GOAL OF THE EXERCISE — Copy out the data word for word. The images are not part of the copy.

[Collected data]
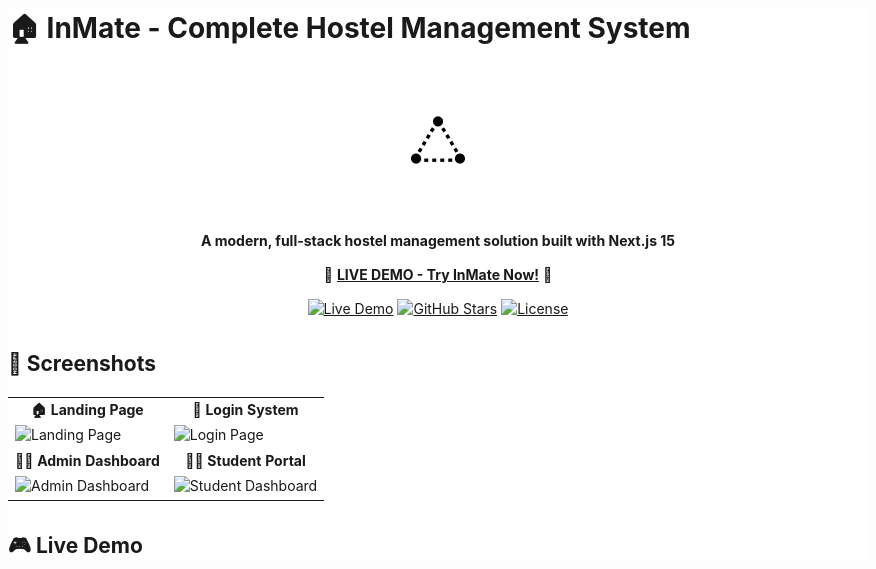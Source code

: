 # 🏠 InMate - Complete Hostel Management System

<div align="center">

![InMate Logo](./public/placeholder-logo.png)

**A modern, full-stack hostel management solution built with Next.js 15**

🚀 **[LIVE DEMO - Try InMate Now!](https://in-mate-qksz9o6y1-md-mustaks-projects-4435f18d.vercel.app)** 🚀

[![Live Demo](https://img.shields.io/badge/🌐_Live_Demo-Visit_App-blue?style=for-the-badge)](https://in-mate-qksz9o6y1-md-mustaks-projects-4435f18d.vercel.app)
[![GitHub Stars](https://img.shields.io/github/stars/mustaque01/InMate?style=for-the-badge&logo=github)](https://github.com/mustaque01/InMate)
[![License](https://img.shields.io/badge/License-MIT-green?style=for-the-badge)](./LICENSE)

</div>

## 📸 Screenshots

<table>
<tr>
<td align="center"><strong>🏠 Landing Page</strong></td>
<td align="center"><strong>🔐 Login System</strong></td>
</tr>
<tr>
<td><img src="./public/screenshots/landing.png" width="300" alt="Landing Page"/></td>
<td><img src="./public/screenshots/login.png" width="300" alt="Login Page"/></td>
</tr>
<tr>
<td align="center"><strong>👨‍💼 Admin Dashboard</strong></td>
<td align="center"><strong>👨‍🎓 Student Portal</strong></td>
</tr>
<tr>
<td><img src="./public/screenshots/admin-dashboard.png" width="300" alt="Admin Dashboard"/></td>
<td><img src="./public/screenshots/student-dashboard.png" width="300" alt="Student Dashboard"/></td>
</tr>
</table>

## 🎮 Live Demo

WRITTEN ANSWER —
Source code

: # 🏠 InMate - Complete Hostel Management System

<div align="center">

![InMate Logo](./public/placeholder-logo.png)

**A modern, full-stack hostel management solution built with Next.js 15**

🚀 **[LIVE DEMO - Try InMate Now!](https://in-mate-qksz9o6y1-md-mustaks-projects-4435f18d.vercel.app)** 🚀

[![Live Demo](https://img.shields.io/badge/🌐_Live_Demo-Visit_App-blue?style=for-the-badge)](https://in-mate-qksz9o6y1-md-mustaks-projects-4435f18d.vercel.app)
[![GitHub Stars](https://img.shields.io/github/stars/mustaque01/InMate?style=for-the-badge&logo=github)](https://github.com/mustaque01/InMate)
[![License](https://img.shields.io/badge/License-MIT-green?style=for-the-badge)](./LICENSE)

</div>

## 📸 Screenshots

<table>
<tr>
<td align="center"><strong>🏠 Landing Page</strong></td>
<td align="center"><strong>🔐 Login System</strong></td>
</tr>
<tr>
<td><img src="./public/screenshots/landing.png" width="300" alt="Landing Page"/></td>
<td><img src="./public/screenshots/login.png" width="300" alt="Login Page"/></td>
</tr>
<tr>
<td align="center"><strong>👨‍💼 Admin Dashboard</strong></td>
<td align="center"><strong>👨‍🎓 Student Portal</strong></td>
</tr>
<tr>
<td><img src="./public/screenshots/admin-dashboard.png" width="300" alt="Admin Dashboard"/></td>
<td><img src="./public/screenshots/student-dashboard.png" width="300" alt="Student Dashboard"/></td>
</tr>
</table>

## 🎮 Live Demo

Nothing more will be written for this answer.